Vandenberg, Philippe : L’âme est vagabonde

Couleur, 9’, 2015
Réalisation : Guillaume Vandenberghe, Raphaël Kolacz
Musique : Thomas Smetryns
Montage : Effi Weiss
Production : Les frères Zarakoff

Le 29 juin 2009, le peintre Philippe Vandenberg se suicidait dans son atelier de Molenbeek. Il avait 57 ans et une très longue carrière derrière lui, en dents de scie. Il laissait une œuvre foisonnante et énorme, et trois enfants : Hélène, 33 ans aujourd’hui, Guillaume, 32, et Mo, 28 ans. Il avait laissé un message : "A mes enfants que j’aimais tant, je n’en peux plus de la solitude."
Son fils Guillaume, cinéaste, revient dans l’atelier, espace de travail devenu scène de drame et filme les traces laissées par le peintre, par l’homme, par le père. Errant d’objets en objets, comme un fantôme, il nous fait pénétrer dans cet univers sombre et provocant, dans les dernières heures d’un homme face à ses douleurs et ses couleurs.

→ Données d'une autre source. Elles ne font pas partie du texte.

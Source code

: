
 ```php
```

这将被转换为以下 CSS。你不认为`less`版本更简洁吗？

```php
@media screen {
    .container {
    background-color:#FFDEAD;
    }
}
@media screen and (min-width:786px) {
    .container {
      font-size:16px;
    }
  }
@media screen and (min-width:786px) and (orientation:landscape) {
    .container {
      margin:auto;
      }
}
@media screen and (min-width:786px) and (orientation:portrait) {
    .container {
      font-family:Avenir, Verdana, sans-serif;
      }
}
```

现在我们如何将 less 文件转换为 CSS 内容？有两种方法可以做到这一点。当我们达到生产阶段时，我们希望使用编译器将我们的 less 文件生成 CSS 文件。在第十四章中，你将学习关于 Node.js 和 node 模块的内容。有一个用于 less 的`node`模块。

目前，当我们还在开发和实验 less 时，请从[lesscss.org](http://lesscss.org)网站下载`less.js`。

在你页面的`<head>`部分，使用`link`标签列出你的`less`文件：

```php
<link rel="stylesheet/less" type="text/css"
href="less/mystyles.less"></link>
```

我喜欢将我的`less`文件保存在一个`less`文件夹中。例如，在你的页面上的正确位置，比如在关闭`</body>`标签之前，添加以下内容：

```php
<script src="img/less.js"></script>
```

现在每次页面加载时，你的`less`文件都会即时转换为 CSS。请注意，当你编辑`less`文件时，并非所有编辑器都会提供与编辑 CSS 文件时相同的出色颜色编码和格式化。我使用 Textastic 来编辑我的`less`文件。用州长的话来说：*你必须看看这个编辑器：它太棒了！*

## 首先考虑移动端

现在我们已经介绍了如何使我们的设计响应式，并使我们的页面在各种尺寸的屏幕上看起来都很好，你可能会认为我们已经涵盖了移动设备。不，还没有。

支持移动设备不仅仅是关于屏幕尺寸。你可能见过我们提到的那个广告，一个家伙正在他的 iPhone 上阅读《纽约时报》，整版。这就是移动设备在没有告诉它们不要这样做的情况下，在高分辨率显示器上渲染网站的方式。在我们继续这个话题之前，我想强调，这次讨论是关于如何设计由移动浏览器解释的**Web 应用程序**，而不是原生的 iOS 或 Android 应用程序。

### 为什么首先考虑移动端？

Philippe Vandenberg (1952-2009)
Jeune, il découvre dans sa ville natale les œuvres de Bosch et Van de Woestijne. Ses premières peintures montrent une grande technique avec des portraits proches de Lucian Freud. Puis, il est marqué par Goya. Dans les années 80, il connait une belle notoriété avec ses grands tableaux expressionnistes et presque matiéristes. Au début des années 90, sa cote retombeet il en est fort affecté. Il ne cesse d’expérimenter : le noir, le monochrome, peindre avec son sang, faire entrer dans la toile des figures, aller et venir de l’abstraction à la figuration, y inclure de plus en plus souvent des textes sous formes d’aphorismes. Dans les années 2000, il retrouve une belle reconnaissance avec, entre autres, sa rétrospective au Muhka, une expo au musée Rimbaud, une autre à Gand en confrontation avec les maîtres anciens, une présence à l’Armory show de New York, etc, jusquà redecndre à nouveau.